But of course this is all very misleading. Many fundamentals in Japan's situation look very good compared to America. Japan is the still the world's 2nd largest economy, and it has a per capita GNP considerably higher than that of the U.S. Nor is Japanese technology to be written off. A recent Consumer Reports survey of autos from 1989 to 1995 listed 18 of the best cars, and they were ALL Japanese. Japanese manufacturers have recently re-entered the U.S. personal computer market after an absence of many years. In the near future we will probably see a massive importation of flat screens, DVD devices, and further out, possibly Japanese breakthroughs in mechatronics, micromachines, and so forth.

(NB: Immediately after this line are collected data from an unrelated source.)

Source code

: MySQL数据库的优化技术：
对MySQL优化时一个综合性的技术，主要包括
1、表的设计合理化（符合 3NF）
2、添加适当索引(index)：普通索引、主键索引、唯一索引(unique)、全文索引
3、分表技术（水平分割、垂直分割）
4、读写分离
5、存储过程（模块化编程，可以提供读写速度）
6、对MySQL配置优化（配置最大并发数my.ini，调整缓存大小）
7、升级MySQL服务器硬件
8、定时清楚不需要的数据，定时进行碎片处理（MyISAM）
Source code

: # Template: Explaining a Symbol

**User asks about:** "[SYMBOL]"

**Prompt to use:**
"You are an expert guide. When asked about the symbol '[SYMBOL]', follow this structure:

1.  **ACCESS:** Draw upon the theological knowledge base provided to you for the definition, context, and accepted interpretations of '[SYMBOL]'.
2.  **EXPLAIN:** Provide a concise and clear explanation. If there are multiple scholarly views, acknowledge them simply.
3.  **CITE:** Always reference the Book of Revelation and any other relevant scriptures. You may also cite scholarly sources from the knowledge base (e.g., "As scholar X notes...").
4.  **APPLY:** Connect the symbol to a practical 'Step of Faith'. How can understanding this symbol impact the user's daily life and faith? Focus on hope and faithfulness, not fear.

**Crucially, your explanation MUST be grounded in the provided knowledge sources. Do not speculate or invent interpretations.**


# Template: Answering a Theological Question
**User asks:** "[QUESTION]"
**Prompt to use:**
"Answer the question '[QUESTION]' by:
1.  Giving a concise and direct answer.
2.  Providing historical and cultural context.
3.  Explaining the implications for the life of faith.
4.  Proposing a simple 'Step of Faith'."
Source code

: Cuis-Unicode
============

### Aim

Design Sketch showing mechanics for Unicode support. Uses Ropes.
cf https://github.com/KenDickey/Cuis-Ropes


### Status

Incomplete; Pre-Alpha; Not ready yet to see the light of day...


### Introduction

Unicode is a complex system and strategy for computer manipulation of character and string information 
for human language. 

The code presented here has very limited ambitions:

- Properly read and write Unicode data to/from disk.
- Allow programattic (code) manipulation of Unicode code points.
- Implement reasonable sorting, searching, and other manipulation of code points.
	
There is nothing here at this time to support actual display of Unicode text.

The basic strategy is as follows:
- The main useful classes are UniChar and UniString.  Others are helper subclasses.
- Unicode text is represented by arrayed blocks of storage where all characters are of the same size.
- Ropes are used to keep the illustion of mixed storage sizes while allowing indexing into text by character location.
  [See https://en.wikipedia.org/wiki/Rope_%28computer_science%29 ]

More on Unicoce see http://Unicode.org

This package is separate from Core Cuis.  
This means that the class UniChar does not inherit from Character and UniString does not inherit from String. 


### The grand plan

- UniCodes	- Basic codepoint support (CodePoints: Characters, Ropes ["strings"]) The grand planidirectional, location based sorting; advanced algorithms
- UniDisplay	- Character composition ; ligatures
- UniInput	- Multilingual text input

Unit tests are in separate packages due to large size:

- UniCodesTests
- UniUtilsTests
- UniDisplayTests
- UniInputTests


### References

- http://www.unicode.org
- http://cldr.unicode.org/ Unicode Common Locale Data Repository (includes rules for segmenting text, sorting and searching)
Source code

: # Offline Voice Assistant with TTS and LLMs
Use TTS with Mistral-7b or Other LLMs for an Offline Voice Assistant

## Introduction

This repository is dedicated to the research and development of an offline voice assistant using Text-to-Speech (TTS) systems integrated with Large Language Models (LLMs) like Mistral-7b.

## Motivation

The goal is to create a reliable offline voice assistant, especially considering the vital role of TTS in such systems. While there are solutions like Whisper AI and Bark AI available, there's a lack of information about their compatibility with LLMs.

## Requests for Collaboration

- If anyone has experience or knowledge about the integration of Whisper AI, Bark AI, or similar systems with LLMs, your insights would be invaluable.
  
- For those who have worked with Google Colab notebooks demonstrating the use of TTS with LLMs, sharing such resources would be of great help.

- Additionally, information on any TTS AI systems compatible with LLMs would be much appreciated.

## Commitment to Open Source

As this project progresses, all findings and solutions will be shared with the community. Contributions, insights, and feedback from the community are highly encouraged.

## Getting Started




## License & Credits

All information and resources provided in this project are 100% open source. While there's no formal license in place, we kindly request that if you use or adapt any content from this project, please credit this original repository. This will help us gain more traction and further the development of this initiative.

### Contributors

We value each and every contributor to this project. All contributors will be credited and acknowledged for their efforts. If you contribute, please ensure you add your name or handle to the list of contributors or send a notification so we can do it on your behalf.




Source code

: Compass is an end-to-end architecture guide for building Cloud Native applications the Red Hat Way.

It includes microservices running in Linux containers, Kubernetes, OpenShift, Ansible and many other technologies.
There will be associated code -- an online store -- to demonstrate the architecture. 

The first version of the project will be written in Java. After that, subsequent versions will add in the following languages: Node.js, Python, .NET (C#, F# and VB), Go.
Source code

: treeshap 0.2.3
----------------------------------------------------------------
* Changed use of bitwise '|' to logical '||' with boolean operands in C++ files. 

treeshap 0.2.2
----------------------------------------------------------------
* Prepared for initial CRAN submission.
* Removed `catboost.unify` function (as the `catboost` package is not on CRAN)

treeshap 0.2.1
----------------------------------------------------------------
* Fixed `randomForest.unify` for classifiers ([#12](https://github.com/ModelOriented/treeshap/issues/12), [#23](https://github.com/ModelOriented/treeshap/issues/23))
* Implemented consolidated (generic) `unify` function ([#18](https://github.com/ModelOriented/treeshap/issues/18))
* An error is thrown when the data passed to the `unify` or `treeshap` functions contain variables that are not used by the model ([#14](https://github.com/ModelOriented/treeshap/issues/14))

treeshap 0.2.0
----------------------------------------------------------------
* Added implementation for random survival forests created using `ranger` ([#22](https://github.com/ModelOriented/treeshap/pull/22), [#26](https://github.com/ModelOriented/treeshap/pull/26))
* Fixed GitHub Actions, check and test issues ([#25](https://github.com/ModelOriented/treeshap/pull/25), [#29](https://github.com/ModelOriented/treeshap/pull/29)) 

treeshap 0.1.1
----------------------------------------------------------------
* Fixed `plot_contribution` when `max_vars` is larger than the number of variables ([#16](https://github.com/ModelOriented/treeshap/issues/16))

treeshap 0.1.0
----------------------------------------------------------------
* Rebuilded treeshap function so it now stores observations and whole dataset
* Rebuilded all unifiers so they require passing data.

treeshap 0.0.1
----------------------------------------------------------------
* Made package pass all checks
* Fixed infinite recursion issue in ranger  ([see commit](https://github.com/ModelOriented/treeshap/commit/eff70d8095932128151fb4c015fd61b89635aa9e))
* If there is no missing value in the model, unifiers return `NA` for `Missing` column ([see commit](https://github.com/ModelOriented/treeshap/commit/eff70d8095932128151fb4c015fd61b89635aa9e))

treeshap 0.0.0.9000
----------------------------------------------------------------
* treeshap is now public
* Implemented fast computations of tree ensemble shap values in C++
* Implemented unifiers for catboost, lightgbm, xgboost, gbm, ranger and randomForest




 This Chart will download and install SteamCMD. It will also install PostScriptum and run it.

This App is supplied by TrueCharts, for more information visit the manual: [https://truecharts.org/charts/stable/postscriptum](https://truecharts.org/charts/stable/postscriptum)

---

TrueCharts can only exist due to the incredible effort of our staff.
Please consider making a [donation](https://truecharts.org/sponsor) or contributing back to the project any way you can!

Export-oriented Japanese manufacturers, who miraculously succeeded at making their products globally competitive at nearly 80 yen to the dollar a few years ago, may be looking at some very, very profitable years ahead if the exchange rate remains around 123 yen, as it is now. The trade deficit with America is sure to worsen.

And Japan is back in a very comfortable role, a role which it historically has been very good at-- of playing "catch-up." Americans should be careful not to be misled by the moaning and groaning coming out of Japan, for much of it is not meant to be taken at face value, and can be merely a public expression of concern and intent.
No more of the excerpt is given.